La preuve, c'est que tante Germaine se mouchait avec bruit; or, elle ne se mouche que quand elle pleure, elle ne pleure que devant le trépas; tante Bertrande, elle, récitait des prières funèbres d'une voix entrecoupée de sanglots, et mon oncle Valère s'écriait en gémissant:
"Ma pauvre petite pupille!
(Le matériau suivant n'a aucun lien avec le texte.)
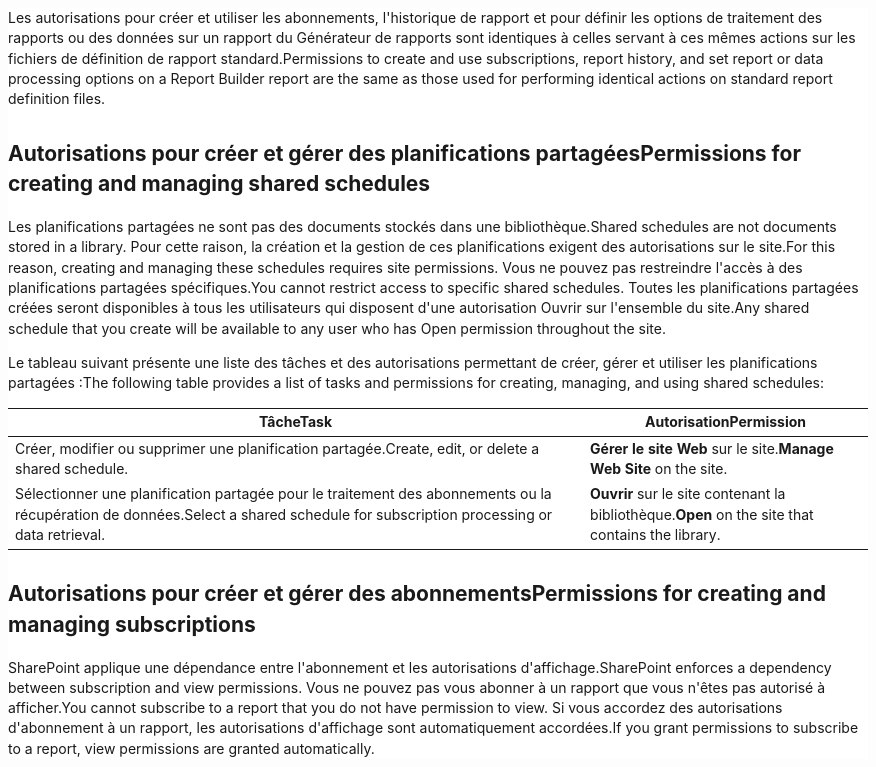  <span data-ttu-id="0621c-191">Les autorisations pour créer et utiliser les abonnements, l'historique de rapport et pour définir les options de traitement des rapports ou des données sur un rapport du Générateur de rapports sont identiques à celles servant à ces mêmes actions sur les fichiers de définition de rapport standard.</span><span class="sxs-lookup"><span data-stu-id="0621c-191">Permissions to create and use subscriptions, report history, and set report or data processing options on a Report Builder report are the same as those used for performing identical actions on standard report definition files.</span></span>  
  
##  <a name="permissions-for-creating-and-managing-shared-schedules"></a><a name="permissionSharedSchedules"></a> <span data-ttu-id="0621c-192">Autorisations pour créer et gérer des planifications partagées</span><span class="sxs-lookup"><span data-stu-id="0621c-192">Permissions for creating and managing shared schedules</span></span>  
 <span data-ttu-id="0621c-193">Les planifications partagées ne sont pas des documents stockés dans une bibliothèque.</span><span class="sxs-lookup"><span data-stu-id="0621c-193">Shared schedules are not documents stored in a library.</span></span> <span data-ttu-id="0621c-194">Pour cette raison, la création et la gestion de ces planifications exigent des autorisations sur le site.</span><span class="sxs-lookup"><span data-stu-id="0621c-194">For this reason, creating and managing these schedules requires site permissions.</span></span> <span data-ttu-id="0621c-195">Vous ne pouvez pas restreindre l'accès à des planifications partagées spécifiques.</span><span class="sxs-lookup"><span data-stu-id="0621c-195">You cannot restrict access to specific shared schedules.</span></span> <span data-ttu-id="0621c-196">Toutes les planifications partagées créées seront disponibles à tous les utilisateurs qui disposent d'une autorisation Ouvrir sur l'ensemble du site.</span><span class="sxs-lookup"><span data-stu-id="0621c-196">Any shared schedule that you create will be available to any user who has Open permission throughout the site.</span></span>  
  
 <span data-ttu-id="0621c-197">Le tableau suivant présente une liste des tâches et des autorisations permettant de créer, gérer et utiliser les planifications partagées :</span><span class="sxs-lookup"><span data-stu-id="0621c-197">The following table provides a list of tasks and permissions for creating, managing, and using shared schedules:</span></span>  
  
|<span data-ttu-id="0621c-198">Tâche</span><span class="sxs-lookup"><span data-stu-id="0621c-198">Task</span></span>|<span data-ttu-id="0621c-199">Autorisation</span><span class="sxs-lookup"><span data-stu-id="0621c-199">Permission</span></span>|  
|----------|----------------|  
|<span data-ttu-id="0621c-200">Créer, modifier ou supprimer une planification partagée.</span><span class="sxs-lookup"><span data-stu-id="0621c-200">Create, edit, or delete a shared schedule.</span></span>|<span data-ttu-id="0621c-201">**Gérer le site Web** sur le site.</span><span class="sxs-lookup"><span data-stu-id="0621c-201">**Manage Web Site** on the site.</span></span>|  
|<span data-ttu-id="0621c-202">Sélectionner une planification partagée pour le traitement des abonnements ou la récupération de données.</span><span class="sxs-lookup"><span data-stu-id="0621c-202">Select a shared schedule for subscription processing or data retrieval.</span></span>|<span data-ttu-id="0621c-203">**Ouvrir** sur le site contenant la bibliothèque.</span><span class="sxs-lookup"><span data-stu-id="0621c-203">**Open** on the site that contains the library.</span></span>|  
  
##  <a name="permissions-for-creating-and-managing-subscriptions"></a><a name="permissionSubscriptions"></a> <span data-ttu-id="0621c-204">Autorisations pour créer et gérer des abonnements</span><span class="sxs-lookup"><span data-stu-id="0621c-204">Permissions for creating and managing subscriptions</span></span>  
 <span data-ttu-id="0621c-205">SharePoint applique une dépendance entre l'abonnement et les autorisations d'affichage.</span><span class="sxs-lookup"><span data-stu-id="0621c-205">SharePoint enforces a dependency between subscription and view permissions.</span></span> <span data-ttu-id="0621c-206">Vous ne pouvez pas vous abonner à un rapport que vous n'êtes pas autorisé à afficher.</span><span class="sxs-lookup"><span data-stu-id="0621c-206">You cannot subscribe to a report that you do not have permission to view.</span></span> <span data-ttu-id="0621c-207">Si vous accordez des autorisations d'abonnement à un rapport, les autorisations d'affichage sont automatiquement accordées.</span><span class="sxs-lookup"><span data-stu-id="0621c-207">If you grant permissions to subscribe to a report, view permissions are granted automatically.</span></span>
Elle m'a fait enrager bien souvent, mais je la regrette quand même; et puis, s'en aller ainsi, à quinze ans, c'est trop tôt."
Quant à moi, j'ai honte de l'avouer… j'avais envie de rire.
Pourtant, je me disais:
"Il paraît bien que je suis morte, puisqu'on me pleure et me regrette; mais alors, où donc est le bon Dieu?.. Pourquoi ce jugement annoncé de mon vivant ne commence-t-il pas?"
J'avais beau me répéter:
"Je ne suis plus qu'une âme; mon corps, ce petit corps mince, jadis si remuant d'Odette d'Héristel est maintenant immobile sur mon lit froid…" Je ne pouvais me faire à l'idée que j'avais quitté la terre.
Comment cela m'avait-il pris, de mourir? Je me le rappelais assez bien; j'étais occupée à trier de la musique tout contre le piano, avec Robert qui chantonnait les premières mesures des morceaux en les prenant de mes mains.